Here are five key takeaways from Sam Saunders' coaching course on beating a low block, which you can watch in full on the CV Academy.
Saunders takes his players through two practices: one that is almost unopposed – there is just one defender and a goalkeeper up against a full side set up in a 3-4-3 – and another that is fully opposed. In the first practice, the in-possession team runs through a series of patterns while unopposed, before the ball is played into the final third and the defender and goalkeeper provide some opposition to make the practice slightly more game-realistic.
The players can then use elements of the patterns they have learned when the session moves into an opposed practice. In a crowded playing area, it is understandably difficult for the players to stick to the patterns precisely. Nonetheless, there are noticeable components and principles that can be carried through to the latter parts of the session, and could eventually be useful in matches, too.
When playing against a low block, it is crucial to stay patient and not force the final ball. Saunders asks his midfielders and defenders to play passes at pace to keep the semi-opposed practice realistic, but he uses a couple of triggers to ensure the team takes their time in possession and has to wait before penetrating into the final third.
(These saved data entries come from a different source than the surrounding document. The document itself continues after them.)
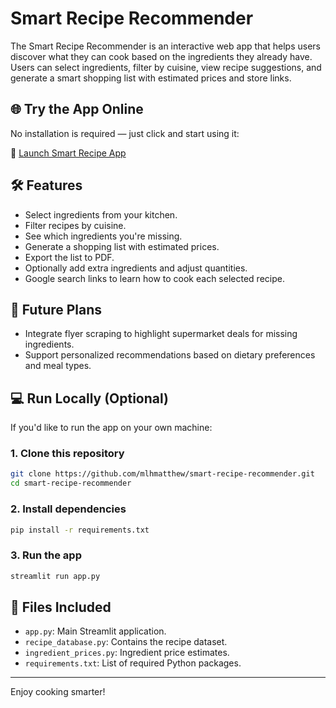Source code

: # Smart Recipe Recommender

The Smart Recipe Recommender is an interactive web app that helps users discover what they can cook based on the ingredients they already have. Users can select ingredients, filter by cuisine, view recipe suggestions, and generate a smart shopping list with estimated prices and store links.

## 🌐 Try the App Online
No installation is required — just click and start using it:

🔗 [Launch Smart Recipe App](https://mlhmatthew-smart-recipe-app.streamlit.app/)

## 🛠 Features
- Select ingredients from your kitchen.
- Filter recipes by cuisine.
- See which ingredients you're missing.
- Generate a shopping list with estimated prices.
- Export the list to PDF.
- Optionally add extra ingredients and adjust quantities.
- Google search links to learn how to cook each selected recipe.

## 🚀 Future Plans
- Integrate flyer scraping to highlight supermarket deals for missing ingredients.
- Support personalized recommendations based on dietary preferences and meal types.

## 💻 Run Locally (Optional)
If you'd like to run the app on your own machine:

### 1. Clone this repository
```bash
git clone https://github.com/mlhmatthew/smart-recipe-recommender.git
cd smart-recipe-recommender
```

### 2. Install dependencies
```bash
pip install -r requirements.txt
```

### 3. Run the app
```bash
streamlit run app.py
```

## 📂 Files Included
- `app.py`: Main Streamlit application.
- `recipe_database.py`: Contains the recipe dataset.
- `ingredient_prices.py`: Ingredient price estimates.
- `requirements.txt`: List of required Python packages.

---

Enjoy cooking smarter!
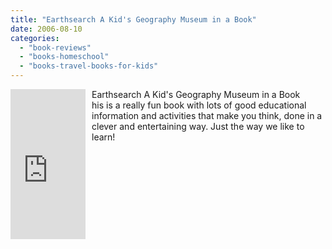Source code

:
 ```yaml
---
title: "Earthsearch A Kid's Geography Museum in a Book"
date: 2006-08-10
categories: 
  - "book-reviews"
  - "books-homeschool"
  - "books-travel-books-for-kids"
---
```


<iframe scrolling="no" frameborder="0" marginheight="0" marginwidth="0" src="http://rcm.amazon.com/e/cm?t=soultravelers-20&o=1&p=8&l=as1&asins=1878257749&fc1=000000&IS2=1&lt1=_blank&lc1=0000FF&bc1=000000&bg1=FFFFFF&f=ifr" style="width: 120px; height: 240px; margin-right: 10px; float: left; margin-bottom: 20px;"></iframe>

Earthsearch A Kid's Geography Museum in a Book  
his is a really fun book with lots of good educational information and activities that make you think, done in a clever and entertaining way. Just the way we like to learn!
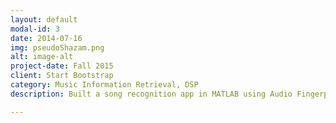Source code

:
 ```yaml
---
layout: default
modal-id: 3
date: 2014-07-16
img: pseudoShazam.png
alt: image-alt
project-date: Fall 2015
client: Start Bootstrap
category: Music Information Retrieval, DSP 
description: Built a song recognition app in MATLAB using Audio Fingerprinting. This algorithm was a foundation for Shazam's core algorithm.

---
```

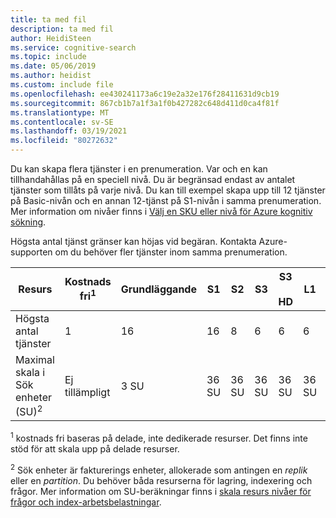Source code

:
 ```yaml
---
title: ta med fil
description: ta med fil
author: HeidiSteen
ms.service: cognitive-search
ms.topic: include
ms.date: 05/06/2019
ms.author: heidist
ms.custom: include file
ms.openlocfilehash: ee430241173a6c19e2a32e176f28411631d9cb19
ms.sourcegitcommit: 867cb1b7a1f3a1f0b427282c648d411d0ca4f81f
ms.translationtype: MT
ms.contentlocale: sv-SE
ms.lasthandoff: 03/19/2021
ms.locfileid: "80272632"
---
```

Du kan skapa flera tjänster i en prenumeration. Var och en kan tillhandahållas på en speciell nivå. Du är begränsad endast av antalet tjänster som tillåts på varje nivå. Du kan till exempel skapa upp till 12 tjänster på Basic-nivån och en annan 12-tjänst på S1-nivån i samma prenumeration. Mer information om nivåer finns i [Välj en SKU eller nivå för Azure kognitiv sökning](../articles/search/search-sku-tier.md).

Högsta antal tjänst gränser kan höjas vid begäran. Kontakta Azure-supporten om du behöver fler tjänster inom samma prenumeration.

| Resurs            | Kostnads fri<sup>1</sup> | Grundläggande | S1  | S2 | S3 | S3 &nbsp; HD | L1 | L2 |
| ------------------- | ---- | ----- | --- | -- | -- | ----- | -- | -- |
| Högsta antal tjänster    |1     | 16    | 16  | 8  | 6  | 6     | 6  | 6  |
| Maximal skala i Sök enheter (SU)<sup>2</sup> |Ej tillämpligt |3 SU |36 SU |36 SU |36 SU |36 SU |36 SU |36 SU |

<sup>1</sup> kostnads fri baseras på delade, inte dedikerade resurser. Det finns inte stöd för att skala upp på delade resurser.

<sup>2</sup> Sök enheter är fakturerings enheter, allokerade som antingen en *replik* eller en *partition*. Du behöver båda resurserna för lagring, indexering och frågor. Mer information om SU-beräkningar finns i [skala resurs nivåer för frågor och index-arbetsbelastningar](../articles/search/search-capacity-planning.md). 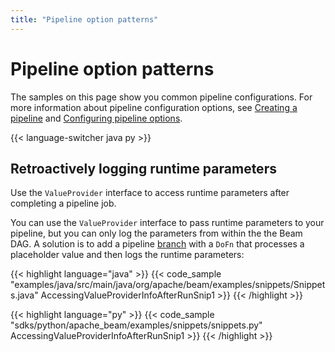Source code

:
 ```yaml
---
title: "Pipeline option patterns"
---
```


<!--
Licensed under the Apache License, Version 2.0 (the "License");
you may not use this file except in compliance with the License.
You may obtain a copy of the License at

http://www.apache.org/licenses/LICENSE-2.0

Unless required by applicable law or agreed to in writing, software
distributed under the License is distributed on an "AS IS" BASIS,
WITHOUT WARRANTIES OR CONDITIONS OF ANY KIND, either express or implied.
See the License for the specific language governing permissions and
limitations under the License.
-->

# Pipeline option patterns

The samples on this page show you common pipeline configurations. For more information about pipeline configuration options, see [Creating a pipeline](/documentation/programming-guide/#creating-a-pipeline) and [Configuring pipeline options](/documentation/programming-guide/#configuring-pipeline-options).

{{< language-switcher java py >}}

## Retroactively logging runtime parameters

Use the `ValueProvider` interface to access runtime parameters after completing a pipeline job.

You can use the `ValueProvider` interface to pass runtime parameters to your pipeline, but you can only log the parameters from within the the Beam DAG. A solution is to add a pipeline [branch](/documentation/programming-guide/#applying-transforms) with a `DoFn` that processes a placeholder value and then logs the runtime parameters:

{{< highlight language="java" >}}
{{< code_sample "examples/java/src/main/java/org/apache/beam/examples/snippets/Snippets.java" AccessingValueProviderInfoAfterRunSnip1 >}}
{{< /highlight >}}

{{< highlight language="py" >}}
{{< code_sample "sdks/python/apache_beam/examples/snippets/snippets.py" AccessingValueProviderInfoAfterRunSnip1 >}}
{{< /highlight >}}
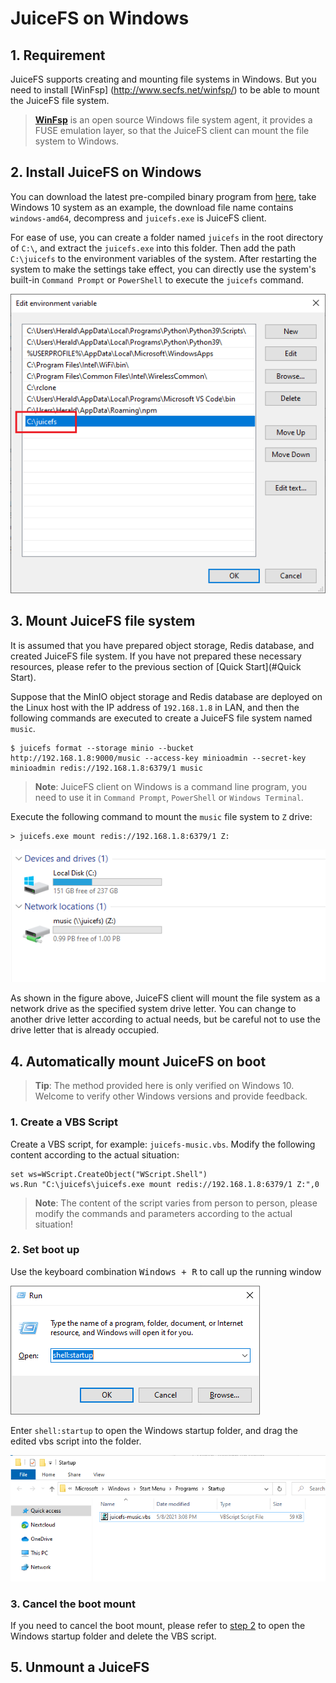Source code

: # JuiceFS on Windows

## 1. Requirement

JuiceFS supports creating and mounting file systems in Windows. But you need to install [WinFsp] (http://www.secfs.net/winfsp/) to be able to mount the JuiceFS file system.

> **[WinFsp](https://github.com/billziss-gh/winfsp)** is an open source Windows file system agent, it provides a FUSE emulation layer, so that the JuiceFS client can mount the file system to Windows.

## 2. Install JuiceFS on Windows

You can download the latest pre-compiled binary program from [here](https://github.com/juicedata/juicefs/releases/latest), take Windows 10 system as an example, the download file name contains `windows-amd64`, decompress and `juicefs.exe` is JuiceFS client.

For ease of use, you can create a folder named `juicefs` in the root directory of `C:\`, and extract the `juicefs.exe` into this folder. Then add the path `C:\juicefs` to the environment variables of the system. After restarting the system to make the settings take effect, you can directly use the system's built-in `Command Prompt` or `PowerShell` to execute the `juicefs` command.

![Windows ENV path](images/windows-path-en.png)

## 3. Mount JuiceFS file system

It is assumed that you have prepared object storage, Redis database, and created JuiceFS file system. If you have not prepared these necessary resources, please refer to the previous section of [Quick Start](#Quick Start).

Suppose that the MinIO object storage and Redis database are deployed on the Linux host with the IP address of `192.168.1.8` in LAN, and then the following commands are executed to create a JuiceFS file system named `music`.

```shell
$ juicefs format --storage minio --bucket http://192.168.1.8:9000/music --access-key minioadmin --secret-key minioadmin redis://192.168.1.8:6379/1 music
```

> **Note**: JuiceFS client on Windows is a command line program, you need to use it in `Command Prompt`, `PowerShell` or `Windows Terminal`.

Execute the following command to mount the `music` file system to `Z` drive:

```power
> juicefs.exe mount redis://192.168.1.8:6379/1 Z:
```

![](images/juicefs-on-windows-new.png)

As shown in the figure above, JuiceFS client will mount the file system as a network drive as the specified system drive letter. You can change to another drive letter according to actual needs, but be careful not to use the drive letter that is already occupied.

## 4. Automatically mount JuiceFS on boot

> **Tip**: The method provided here is only verified on Windows 10. Welcome to verify other Windows versions and provide feedback.

### 1. Create a VBS Script

Create a VBS script, for example: `juicefs-music.vbs`. Modify the following content according to the actual situation:

```vbscript
set ws=WScript.CreateObject("WScript.Shell")
ws.Run "C:\juicefs\juicefs.exe mount redis://192.168.1.8:6379/1 Z:",0
```

> **Note**: The content of the script varies from person to person, please modify the commands and parameters according to the actual situation!

### 2. Set boot up

Use the keyboard combination <kbd>Windows + R</kbd> to call up the running window

![Windows run](images/windows-run-startup.png)

Enter `shell:startup` to open the Windows startup folder, and drag the edited vbs script into the folder.

![Windows starup folder](images/windows-mount-startup.png)

### 3. Cancel the boot mount

If you need to cancel the boot mount, please refer to [step 2](#2-set-boot-up) to open the Windows startup folder and delete the VBS script.

## 5. Unmount a JuiceFS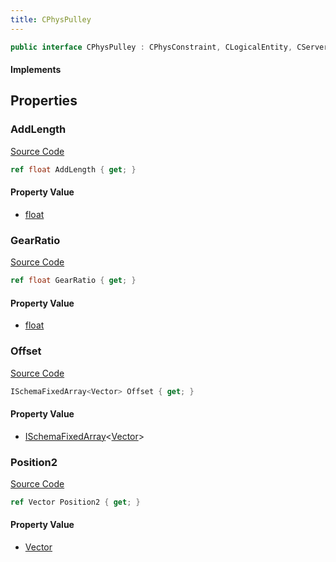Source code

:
 ```yaml
---
title: CPhysPulley
---
```


```csharp
public interface CPhysPulley : CPhysConstraint, CLogicalEntity, CServerOnlyEntity, CBaseEntity, CEntityInstance, ISchemaClass<CEntityInstance>, ISchemaClass<CBaseEntity>, ISchemaClass<CServerOnlyEntity>, ISchemaClass<CLogicalEntity>, ISchemaClass<CPhysConstraint>, ISchemaClass<CPhysPulley>, ISchemaField, ISchemaClass, INativeHandle
```

#### Implements

## Properties

### AddLength

[Source Code](https://github.com/swiftly-solution/swiftlys2/blob/main/managed/src/SwiftlyS2.Generated/Schemas/Interfaces/CPhysPulley.cs#L21)

```csharp
ref float AddLength { get; }
```

#### Property Value

- [float](https://learn.microsoft.com/dotnet/api/system.single)

### GearRatio

[Source Code](https://github.com/swiftly-solution/swiftlys2/blob/main/managed/src/SwiftlyS2.Generated/Schemas/Interfaces/CPhysPulley.cs#L23)

```csharp
ref float GearRatio { get; }
```

#### Property Value

- [float](https://learn.microsoft.com/dotnet/api/system.single)

### Offset

[Source Code](https://github.com/swiftly-solution/swiftlys2/blob/main/managed/src/SwiftlyS2.Generated/Schemas/Interfaces/CPhysPulley.cs#L19)

```csharp
ISchemaFixedArray<Vector> Offset { get; }
```

#### Property Value

- [ISchemaFixedArray](/docs/api/shared/schemas/ischemafixedarray-1)<[Vector](/docs/api/shared/natives/vector)>

### Position2

[Source Code](https://github.com/swiftly-solution/swiftlys2/blob/main/managed/src/SwiftlyS2.Generated/Schemas/Interfaces/CPhysPulley.cs#L17)

```csharp
ref Vector Position2 { get; }
```

#### Property Value

- [Vector](/docs/api/shared/natives/vector)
First of all, a wing-back receiving a pass acts as a trigger for the players to begin a pattern. Then, he uses a whistle to tell the players to spring into action and make the runs and rotations he has asked for. These two triggers mean that the players can’t rush the ball into the final third. They have to remain patient and wait for the moment that tells them it’s time to progress forwards and try to create a chance to score.
Coupled with the above point is the need to attack at speed once in the final third. The combination of slow, patient possession followed by an injection of pace can catch opposition teams out, with players able to gain a crucial yard of space in the penalty area as a result. Saunders asks his players to follow up the aforementioned triggers with movements, with one player – be it a wing-back, one of the two number 10s or an underlapping centre-back – making a penetrative run out wide to find a position to cross. As they run on to the pass, three players – the centre-forward, the other 10 and the far-side wing-back – should sprint at full speed to attack the near post, centre of the goal and the far post, providing three options for the player making the cross. If this is done at speed, it will be far more difficult to defend.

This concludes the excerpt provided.